All,

This week we lost 23.000 messages in a few days time on our production Cluster running Artemis 2.26.0, see our settings below. We've reverted back to Artemis 2.20.0 just in case

A few observatoins:

 * In version 2.24.0, 2.25.0 and 2.26.0 running on ZGC we noticed
   messages being produced to a queue without errors, that we didn't
   find in that queue. At the same time we saw incorrect counters. We
   did restart nodes to resolve, but on one occasion the error
   continued for some time after that, and we never found the messages
   again. Not even when exporting the journal files. The errors showed
   after running a few days
 * In version 2.20.0 running on G1GC and on ZGC we did not lose any
   messages.
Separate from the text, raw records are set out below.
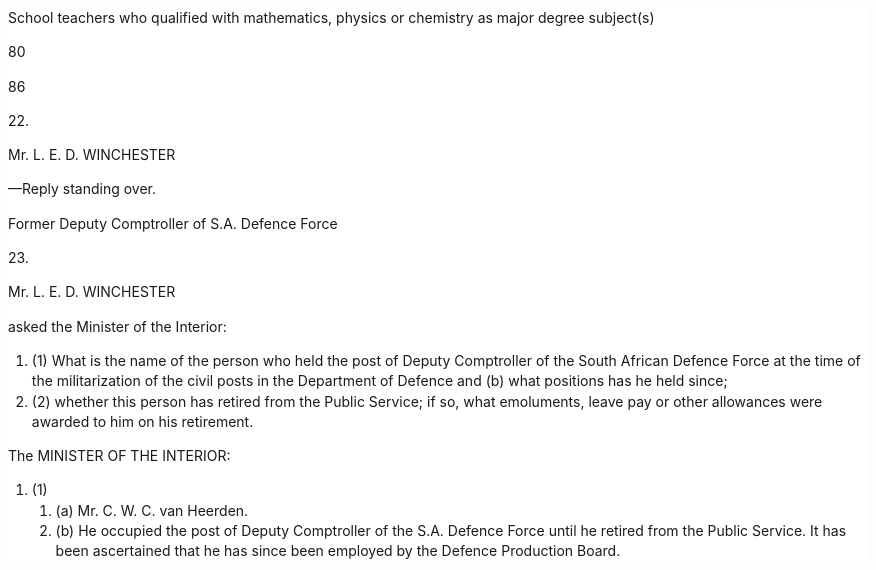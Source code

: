 <td><p>School teachers who qualified with mathematics, physics or chemistry as major degree subject(s)</p></td>

<td><p>80</p></td>

<td><p>86</p></td>

</tr>

</table>

</answer>

<question by="#winchester" to="#minister">

<num>22.</num>

<from>Mr. L. E. D. WINCHESTER</from>

<p>&#x2014;Reply standing over.</p>

</question>

</writtenStatements>

<writtenStatements>

<heading>Former Deputy Comptroller of S.A. Defence Force</heading>

<question by="#winchester" to="#minister_of_the_interior">

<num>23.</num>

<from>Mr. L. E. D. WINCHESTER</from>

<p>asked the Minister of the Interior:</p>

<ol>

<li>(1) What is the name of the person who held the post of Deputy Comptroller of the South African Defence Force at the time of the militarization of the civil posts in the Department of Defence and (b) what positions has he held since;</li>

<li>(2) whether this person has retired from the Public Service; if so, what emoluments, leave pay or other allowances were awarded to him on his retirement.</li>

</ol>

</question>

<answer by="#minister_of_the_interior" to="#winchester">

<from>The MINISTER OF THE INTERIOR:</from>

<ol>

<li>(1) 

<ol>

<li>(a) Mr. C. W. C. van Heerden.</li>

<li>(b) He occupied the post of Deputy Comptroller of the S.A. Defence Force until he retired from the Public Service. It has been ascertained that he has since been employed by the Defence Production Board.</li>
We did experience memory issues resulting in (to) long
   garbage collection times every other week, maybe due to lack of JVM
   tuning on our side. We were running 2.20 on G1GC for serveral months

We're running a symetric Cluser of 3 live/backup pairs in Docker JRE (temurin) containers on VMWare CentOS7 hosts. Each live node has around 1.000 producers & consumers continuously.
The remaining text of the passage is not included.